John C. Allen, Jr.
Within the picturesque borders of Jefferson County, West Virginia remain the vestiges of a history filled with Civil War battles and political rebellion. Yet also woven into the historical landscape of this small county nestled within the Shenandoah Valley is an unusual collection of historic homes.
In this fascinating architectural exploration, John C. Allen, Jr. details his expansive seven-year survey of Jefferson County’s historic residences. By focusing on dwellings built from the mid-eighteenth century to the arrival of the railroad and canal in 1835, Allen unfolds the unique story of this area’s early building traditions and architectural innovations. The 250 buildings included in this work—from the plantation homes of the Washington family to the log houses of yeomen farmers—reveal the unique development of this region, as Allen categorizes structures and establishes patterns of construction, plan, and style.
Allen’s refreshing perspective illuminates the vibrant vernacular architecture of Jefferson County, connecting the housing of this area to the rich history of the Shenandoah Valley. Varying features of house siting, plan types, construction techniques, building materials, outbuildings, and exterior and interior detailing illustrate the blending of German, Scots-Irish, English, and African cultures into a distinct, regional style.
Adorned with over seven hundred stylish photographs by Walter Smalling and elegant drawings, floor plans, and maps by Andrew Lewis, Uncommon Vernacular explores and preserves this historic area’s rich architectural heritage.
2011 ForeWord Book of the Year Award Finalist
John C. Allen, Jr. works as a preservation coordinator and architectural historian near Shepherdstown, West Virginia. He serves as the chairman of the Historic Landmarks Commission of Jefferson County, West Virginia.
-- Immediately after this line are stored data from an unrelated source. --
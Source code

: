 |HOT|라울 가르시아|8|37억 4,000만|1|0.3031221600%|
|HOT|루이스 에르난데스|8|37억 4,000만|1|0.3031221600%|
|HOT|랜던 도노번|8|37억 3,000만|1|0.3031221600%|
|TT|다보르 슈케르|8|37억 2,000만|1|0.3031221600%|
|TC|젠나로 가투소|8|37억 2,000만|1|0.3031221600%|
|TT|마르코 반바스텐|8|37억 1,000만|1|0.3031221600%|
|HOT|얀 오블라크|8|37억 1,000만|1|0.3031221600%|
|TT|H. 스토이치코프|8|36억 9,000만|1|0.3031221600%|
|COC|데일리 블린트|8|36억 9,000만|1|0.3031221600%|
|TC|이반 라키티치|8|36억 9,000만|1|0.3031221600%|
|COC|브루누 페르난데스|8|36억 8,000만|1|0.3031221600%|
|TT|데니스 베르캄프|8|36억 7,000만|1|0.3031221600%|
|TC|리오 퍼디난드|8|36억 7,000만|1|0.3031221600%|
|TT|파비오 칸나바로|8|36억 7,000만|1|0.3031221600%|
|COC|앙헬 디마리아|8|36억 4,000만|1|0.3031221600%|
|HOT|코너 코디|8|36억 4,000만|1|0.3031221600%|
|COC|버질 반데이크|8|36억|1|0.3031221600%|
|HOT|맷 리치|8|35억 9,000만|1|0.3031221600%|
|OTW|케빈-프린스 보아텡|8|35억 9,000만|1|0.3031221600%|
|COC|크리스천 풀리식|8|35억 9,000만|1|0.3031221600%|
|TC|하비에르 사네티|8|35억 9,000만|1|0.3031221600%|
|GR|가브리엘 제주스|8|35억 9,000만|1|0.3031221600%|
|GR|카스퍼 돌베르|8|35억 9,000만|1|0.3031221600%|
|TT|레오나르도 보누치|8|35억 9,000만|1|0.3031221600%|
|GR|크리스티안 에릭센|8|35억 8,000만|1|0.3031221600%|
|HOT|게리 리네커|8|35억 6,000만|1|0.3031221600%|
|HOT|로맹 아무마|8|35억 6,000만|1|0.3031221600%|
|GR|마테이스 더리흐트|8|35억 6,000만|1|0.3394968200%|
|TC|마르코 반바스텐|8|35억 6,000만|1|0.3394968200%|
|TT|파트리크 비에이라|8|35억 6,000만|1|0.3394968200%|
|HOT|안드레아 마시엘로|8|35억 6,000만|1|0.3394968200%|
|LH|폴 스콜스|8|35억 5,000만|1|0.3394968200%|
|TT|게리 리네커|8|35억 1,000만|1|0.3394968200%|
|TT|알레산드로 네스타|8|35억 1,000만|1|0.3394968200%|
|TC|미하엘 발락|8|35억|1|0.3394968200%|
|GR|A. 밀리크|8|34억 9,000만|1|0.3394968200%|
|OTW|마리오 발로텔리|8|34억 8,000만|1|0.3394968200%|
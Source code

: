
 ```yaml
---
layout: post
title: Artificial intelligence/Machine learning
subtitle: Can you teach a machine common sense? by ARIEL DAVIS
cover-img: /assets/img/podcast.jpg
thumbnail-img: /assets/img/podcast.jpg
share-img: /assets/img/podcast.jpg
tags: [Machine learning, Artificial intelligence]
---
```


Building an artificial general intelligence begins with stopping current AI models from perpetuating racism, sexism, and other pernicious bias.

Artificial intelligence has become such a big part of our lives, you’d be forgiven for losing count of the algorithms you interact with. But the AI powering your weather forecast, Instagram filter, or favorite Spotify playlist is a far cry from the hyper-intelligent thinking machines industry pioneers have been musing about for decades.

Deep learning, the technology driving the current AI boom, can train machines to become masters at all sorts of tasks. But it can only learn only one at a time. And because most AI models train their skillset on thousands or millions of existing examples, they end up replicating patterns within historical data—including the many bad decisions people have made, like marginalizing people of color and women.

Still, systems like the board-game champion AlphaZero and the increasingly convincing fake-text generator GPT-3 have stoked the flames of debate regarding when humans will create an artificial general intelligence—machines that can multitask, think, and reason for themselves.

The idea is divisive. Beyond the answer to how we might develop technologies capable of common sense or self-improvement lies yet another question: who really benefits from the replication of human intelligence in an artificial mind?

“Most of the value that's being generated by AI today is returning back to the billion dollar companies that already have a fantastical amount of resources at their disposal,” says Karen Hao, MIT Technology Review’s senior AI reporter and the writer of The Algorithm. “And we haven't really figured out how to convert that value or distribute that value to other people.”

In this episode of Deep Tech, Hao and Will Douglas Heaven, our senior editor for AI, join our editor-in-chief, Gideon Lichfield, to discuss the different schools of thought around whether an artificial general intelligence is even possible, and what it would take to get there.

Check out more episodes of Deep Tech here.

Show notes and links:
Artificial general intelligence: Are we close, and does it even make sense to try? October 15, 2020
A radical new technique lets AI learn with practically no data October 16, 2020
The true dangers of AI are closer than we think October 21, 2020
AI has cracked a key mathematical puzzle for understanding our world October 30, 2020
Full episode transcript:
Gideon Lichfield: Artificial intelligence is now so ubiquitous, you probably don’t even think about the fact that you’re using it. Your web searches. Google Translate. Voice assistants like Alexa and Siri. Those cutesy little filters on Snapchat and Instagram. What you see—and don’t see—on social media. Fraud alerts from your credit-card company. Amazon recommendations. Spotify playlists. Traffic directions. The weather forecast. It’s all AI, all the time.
Andrew Lewis, the illustrator, is a licensed architect living in Rectortown, Virginia. His architectural work has been recognized with many awards over his twenty-four-year career.
Walter Smalling, Jr., a Washington architectural photographer,began his professional career with the National Park Service and has worked as a freelance photographer since 1988.
During my career at the West Virginia State Historic Preservation Office I have realized that while great architecture exists within the state’s boundaries, not many people knew about it. Now they will. And, although I have visited many buildings included in this book or read their National Register of Historic Places nominations, I could never turn to a reference volume that provided a comprehensive review through floor plans, drawn elevations and photographs. Now I can. John Allen has captured the wonderful architecture of Jefferson County in this, the first publication that documents in great breadth the character and quality of architecture found in West Virginia’s eastern panhandle region of the Shenandoah Valley. Focusing on the period 1735-1835, Allen confirms that architecture found in Jefferson County embraced the popular architectural styles of the era. Each building’s description and analysis is accompanied by meticulous drawings and rich photographs. Walter Smalling, Jr., photographer, and Andrew Lewis, illustrator, have created a wonderful record of this architecture. Both serious student and casual reader will enjoy exploring these pages. I look forward to adding this volume to my collection and sharing it with others.
Within this handsomely presented book, author John Allen shares his rapture for the eighteenth and early nineteenth century architectural gems he has uncovered in Jefferson County, West Virginia. Some known, others discovered; some sophisticated for their time and place, others a unique marriage of English precedents from coastal Virginia and German influences that flowed south through the Shenandoah Valley. Beautifully supported by Walter Smalling’s handsome photographs and Andrew Lewis’s excellent elevation drawings and abundant floor plans, Uncommon Vernacular opens for the casual reader and scholar alike a rich though largely underappreciated vein of America’s architectural heritage. In so doing, Allen has struck pure gold."
“Detailed text, extensive photographic documentation, and meticulously drawn plans and renderings collectively present early and extant conditions in a manner that provides a comprehensive historical record.”
“This book is beautifully and engagingly written.”